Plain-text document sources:
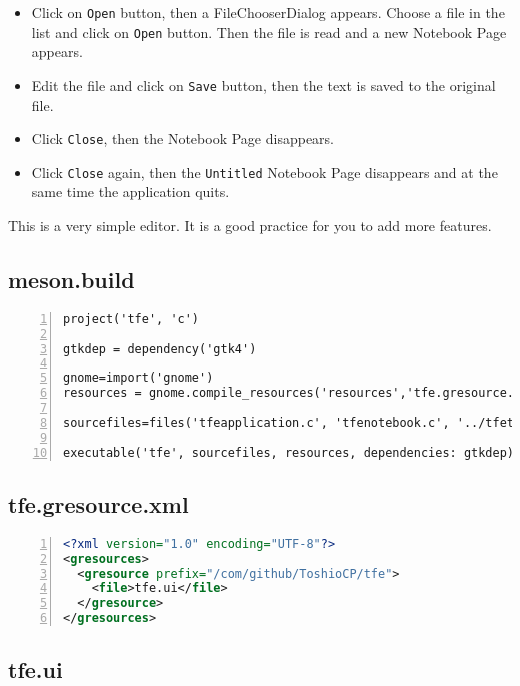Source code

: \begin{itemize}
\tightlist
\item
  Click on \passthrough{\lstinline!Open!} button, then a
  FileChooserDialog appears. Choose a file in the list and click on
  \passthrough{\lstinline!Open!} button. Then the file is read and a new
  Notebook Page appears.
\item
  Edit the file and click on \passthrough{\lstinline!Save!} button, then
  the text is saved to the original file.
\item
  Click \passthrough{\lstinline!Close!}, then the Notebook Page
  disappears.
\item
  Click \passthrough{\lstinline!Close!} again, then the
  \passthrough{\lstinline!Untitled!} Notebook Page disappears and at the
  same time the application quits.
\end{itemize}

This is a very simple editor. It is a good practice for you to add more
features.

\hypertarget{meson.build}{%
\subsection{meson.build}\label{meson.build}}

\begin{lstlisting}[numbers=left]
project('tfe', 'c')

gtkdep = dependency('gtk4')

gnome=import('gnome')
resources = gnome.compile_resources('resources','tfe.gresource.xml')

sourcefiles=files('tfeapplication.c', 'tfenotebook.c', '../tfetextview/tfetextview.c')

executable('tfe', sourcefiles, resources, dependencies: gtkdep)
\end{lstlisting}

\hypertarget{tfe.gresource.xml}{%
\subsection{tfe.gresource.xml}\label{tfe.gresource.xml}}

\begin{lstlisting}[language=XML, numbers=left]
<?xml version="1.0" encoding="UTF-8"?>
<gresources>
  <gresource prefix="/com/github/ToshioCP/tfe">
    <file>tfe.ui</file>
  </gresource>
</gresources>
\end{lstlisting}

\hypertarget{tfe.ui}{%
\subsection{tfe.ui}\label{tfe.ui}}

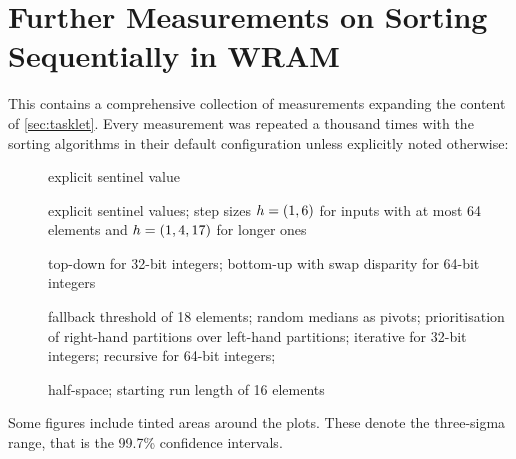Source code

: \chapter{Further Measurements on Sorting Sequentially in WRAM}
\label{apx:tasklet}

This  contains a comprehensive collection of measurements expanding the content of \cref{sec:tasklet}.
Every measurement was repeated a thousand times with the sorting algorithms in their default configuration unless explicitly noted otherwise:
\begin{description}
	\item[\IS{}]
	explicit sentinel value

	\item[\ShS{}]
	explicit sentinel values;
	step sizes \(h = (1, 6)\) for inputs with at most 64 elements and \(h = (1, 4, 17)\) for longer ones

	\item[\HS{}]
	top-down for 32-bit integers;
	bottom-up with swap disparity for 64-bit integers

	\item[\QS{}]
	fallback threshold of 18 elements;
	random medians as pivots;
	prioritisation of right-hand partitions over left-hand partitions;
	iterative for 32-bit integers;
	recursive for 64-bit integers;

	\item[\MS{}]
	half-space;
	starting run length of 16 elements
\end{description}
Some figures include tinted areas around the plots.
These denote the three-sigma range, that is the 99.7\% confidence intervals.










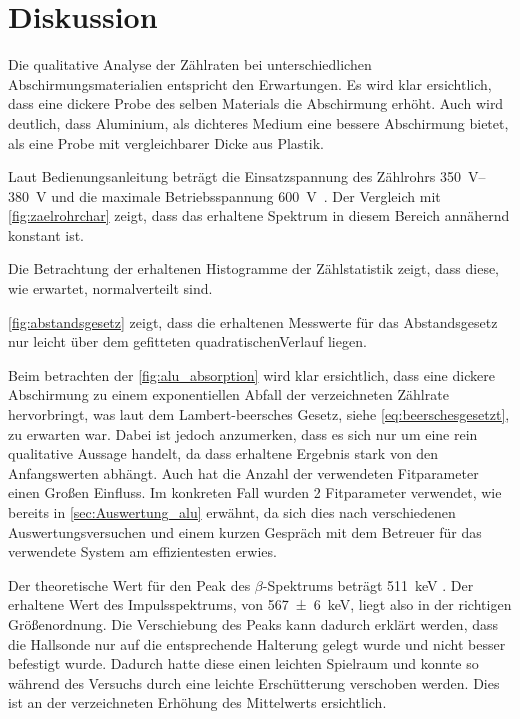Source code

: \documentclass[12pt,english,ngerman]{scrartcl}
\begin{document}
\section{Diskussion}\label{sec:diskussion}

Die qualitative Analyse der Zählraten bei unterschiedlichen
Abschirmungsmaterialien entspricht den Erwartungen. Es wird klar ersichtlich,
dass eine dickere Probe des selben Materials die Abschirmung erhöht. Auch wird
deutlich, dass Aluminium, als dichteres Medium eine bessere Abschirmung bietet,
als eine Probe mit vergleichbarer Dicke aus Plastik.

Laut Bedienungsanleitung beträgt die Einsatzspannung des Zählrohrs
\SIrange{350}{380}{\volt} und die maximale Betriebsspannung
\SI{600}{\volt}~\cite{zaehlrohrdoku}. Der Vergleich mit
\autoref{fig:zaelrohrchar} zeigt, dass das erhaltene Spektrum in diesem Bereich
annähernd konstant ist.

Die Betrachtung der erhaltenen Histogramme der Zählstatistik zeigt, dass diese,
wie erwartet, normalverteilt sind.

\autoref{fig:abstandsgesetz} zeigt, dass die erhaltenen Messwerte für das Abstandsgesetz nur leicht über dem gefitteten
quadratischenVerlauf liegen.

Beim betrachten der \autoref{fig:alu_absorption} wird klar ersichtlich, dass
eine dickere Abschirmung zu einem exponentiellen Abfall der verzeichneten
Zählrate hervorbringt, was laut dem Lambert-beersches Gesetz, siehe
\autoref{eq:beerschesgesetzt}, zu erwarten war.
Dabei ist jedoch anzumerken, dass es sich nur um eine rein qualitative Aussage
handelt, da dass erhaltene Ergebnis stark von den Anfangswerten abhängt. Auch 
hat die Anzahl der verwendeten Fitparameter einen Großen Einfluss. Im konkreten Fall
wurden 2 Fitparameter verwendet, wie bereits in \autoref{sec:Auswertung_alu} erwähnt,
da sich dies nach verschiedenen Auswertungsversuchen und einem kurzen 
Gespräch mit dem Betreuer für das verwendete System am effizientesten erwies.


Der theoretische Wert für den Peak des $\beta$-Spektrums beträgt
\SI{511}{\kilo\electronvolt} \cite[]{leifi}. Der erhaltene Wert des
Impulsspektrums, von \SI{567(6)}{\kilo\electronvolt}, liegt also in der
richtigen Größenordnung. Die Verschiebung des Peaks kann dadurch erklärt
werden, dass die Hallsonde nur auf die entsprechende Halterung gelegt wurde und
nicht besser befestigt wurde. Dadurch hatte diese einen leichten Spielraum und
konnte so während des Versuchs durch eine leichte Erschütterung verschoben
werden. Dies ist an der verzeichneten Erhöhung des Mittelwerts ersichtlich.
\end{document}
...
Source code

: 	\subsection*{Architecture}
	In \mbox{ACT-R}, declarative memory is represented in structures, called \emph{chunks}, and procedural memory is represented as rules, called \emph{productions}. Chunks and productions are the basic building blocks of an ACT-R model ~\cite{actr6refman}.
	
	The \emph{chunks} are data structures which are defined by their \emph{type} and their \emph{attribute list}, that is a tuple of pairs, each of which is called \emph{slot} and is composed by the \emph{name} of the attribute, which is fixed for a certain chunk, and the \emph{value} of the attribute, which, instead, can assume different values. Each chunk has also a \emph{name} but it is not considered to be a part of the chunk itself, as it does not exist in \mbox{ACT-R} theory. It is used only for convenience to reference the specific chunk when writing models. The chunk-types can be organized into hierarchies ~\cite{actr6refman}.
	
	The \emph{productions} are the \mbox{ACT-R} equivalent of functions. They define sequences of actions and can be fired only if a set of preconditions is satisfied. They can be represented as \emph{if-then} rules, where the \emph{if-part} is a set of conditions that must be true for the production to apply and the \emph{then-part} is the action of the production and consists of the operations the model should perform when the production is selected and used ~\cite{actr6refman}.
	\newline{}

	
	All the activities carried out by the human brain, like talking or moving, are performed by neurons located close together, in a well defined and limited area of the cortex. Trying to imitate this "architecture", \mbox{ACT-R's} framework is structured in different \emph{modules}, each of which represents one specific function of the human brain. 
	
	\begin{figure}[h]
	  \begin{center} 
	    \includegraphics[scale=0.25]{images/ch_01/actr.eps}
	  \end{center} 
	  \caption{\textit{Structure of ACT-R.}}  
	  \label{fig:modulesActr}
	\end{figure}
---
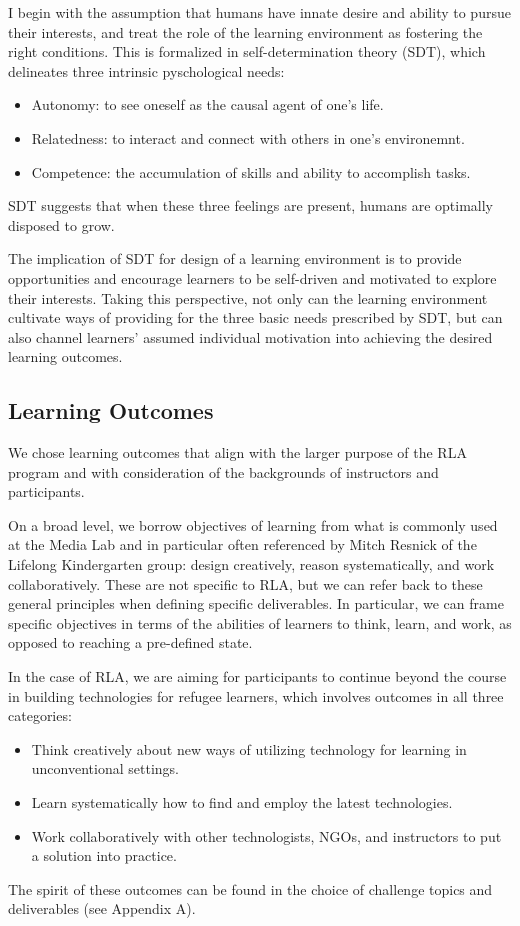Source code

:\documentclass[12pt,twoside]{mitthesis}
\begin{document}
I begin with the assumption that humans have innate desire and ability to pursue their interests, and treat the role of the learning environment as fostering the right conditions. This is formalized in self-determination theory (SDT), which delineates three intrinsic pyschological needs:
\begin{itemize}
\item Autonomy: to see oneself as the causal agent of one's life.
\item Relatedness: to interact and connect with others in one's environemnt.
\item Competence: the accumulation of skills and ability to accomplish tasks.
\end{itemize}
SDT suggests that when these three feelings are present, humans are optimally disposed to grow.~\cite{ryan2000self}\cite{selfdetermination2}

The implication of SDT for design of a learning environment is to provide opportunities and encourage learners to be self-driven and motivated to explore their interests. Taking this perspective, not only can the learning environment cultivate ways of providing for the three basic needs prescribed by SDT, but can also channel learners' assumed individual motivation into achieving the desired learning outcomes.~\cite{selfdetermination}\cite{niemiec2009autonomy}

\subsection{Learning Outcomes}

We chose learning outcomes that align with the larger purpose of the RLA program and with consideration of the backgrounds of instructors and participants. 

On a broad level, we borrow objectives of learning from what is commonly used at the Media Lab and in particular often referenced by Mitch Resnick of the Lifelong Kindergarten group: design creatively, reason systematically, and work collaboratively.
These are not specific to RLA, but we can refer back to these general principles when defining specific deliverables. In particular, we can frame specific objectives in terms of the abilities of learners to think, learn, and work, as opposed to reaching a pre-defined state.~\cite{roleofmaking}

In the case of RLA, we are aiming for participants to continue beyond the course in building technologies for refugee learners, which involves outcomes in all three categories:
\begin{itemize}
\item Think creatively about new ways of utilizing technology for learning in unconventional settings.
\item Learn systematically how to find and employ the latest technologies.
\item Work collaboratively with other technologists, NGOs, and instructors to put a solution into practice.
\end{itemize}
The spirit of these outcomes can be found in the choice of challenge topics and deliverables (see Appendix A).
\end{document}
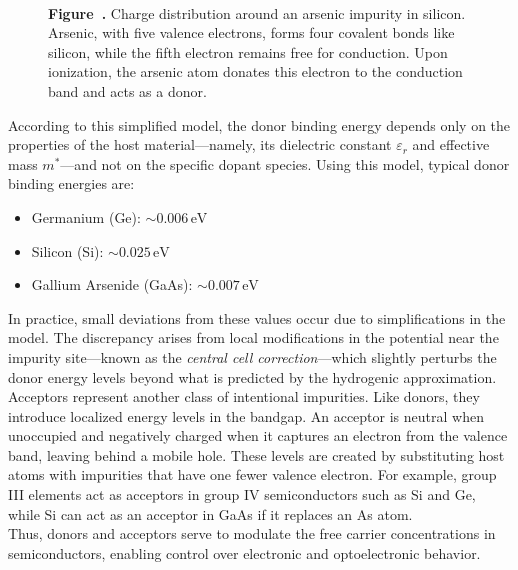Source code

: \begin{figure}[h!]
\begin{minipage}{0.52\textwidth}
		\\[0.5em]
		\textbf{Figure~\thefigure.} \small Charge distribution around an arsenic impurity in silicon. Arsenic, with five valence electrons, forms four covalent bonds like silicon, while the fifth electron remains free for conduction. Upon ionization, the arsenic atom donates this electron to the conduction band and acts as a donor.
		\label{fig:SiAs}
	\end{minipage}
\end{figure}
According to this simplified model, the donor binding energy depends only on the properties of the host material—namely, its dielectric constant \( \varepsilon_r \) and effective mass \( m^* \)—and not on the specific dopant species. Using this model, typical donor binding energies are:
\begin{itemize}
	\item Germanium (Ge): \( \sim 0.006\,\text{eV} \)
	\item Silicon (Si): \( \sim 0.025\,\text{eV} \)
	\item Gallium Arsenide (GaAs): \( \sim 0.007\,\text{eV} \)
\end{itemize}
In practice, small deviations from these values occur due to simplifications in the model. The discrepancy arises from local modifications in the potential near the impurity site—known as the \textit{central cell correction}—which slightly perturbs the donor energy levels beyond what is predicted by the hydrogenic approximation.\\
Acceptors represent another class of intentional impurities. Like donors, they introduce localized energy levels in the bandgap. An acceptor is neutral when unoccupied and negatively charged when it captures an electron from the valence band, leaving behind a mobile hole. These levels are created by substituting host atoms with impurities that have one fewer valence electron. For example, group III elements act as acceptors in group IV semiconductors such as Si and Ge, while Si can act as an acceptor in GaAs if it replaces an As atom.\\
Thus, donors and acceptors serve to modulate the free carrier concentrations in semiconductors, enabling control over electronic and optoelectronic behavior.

**Exercise instructions:** Above are the records; from them, give again exactly the lines from the one containing "deutlich, dass Aluminium, als" to the one containing "Gespräch mit dem", both lines included, and nothing more.

**Final answer:**
deutlich, dass Aluminium, als dichteres Medium eine bessere Abschirmung bietet,
als eine Probe mit vergleichbarer Dicke aus Plastik.

Laut Bedienungsanleitung beträgt die Einsatzspannung des Zählrohrs
\SIrange{350}{380}{\volt} und die maximale Betriebsspannung
\SI{600}{\volt}~\cite{zaehlrohrdoku}. Der Vergleich mit
\autoref{fig:zaelrohrchar} zeigt, dass das erhaltene Spektrum in diesem Bereich
annähernd konstant ist.

Die Betrachtung der erhaltenen Histogramme der Zählstatistik zeigt, dass diese,
wie erwartet, normalverteilt sind.

\autoref{fig:abstandsgesetz} zeigt, dass die erhaltenen Messwerte für das Abstandsgesetz nur leicht über dem gefitteten
quadratischenVerlauf liegen.

Beim betrachten der \autoref{fig:alu_absorption} wird klar ersichtlich, dass
eine dickere Abschirmung zu einem exponentiellen Abfall der verzeichneten
Zählrate hervorbringt, was laut dem Lambert-beersches Gesetz, siehe
\autoref{eq:beerschesgesetzt}, zu erwarten war.
Dabei ist jedoch anzumerken, dass es sich nur um eine rein qualitative Aussage
handelt, da dass erhaltene Ergebnis stark von den Anfangswerten abhängt. Auch 
hat die Anzahl der verwendeten Fitparameter einen Großen Einfluss. Im konkreten Fall
wurden 2 Fitparameter verwendet, wie bereits in \autoref{sec:Auswertung_alu} erwähnt,
da sich dies nach verschiedenen Auswertungsversuchen und einem kurzen 
Gespräch mit dem Betreuer für das verwendete System am effizientesten erwies.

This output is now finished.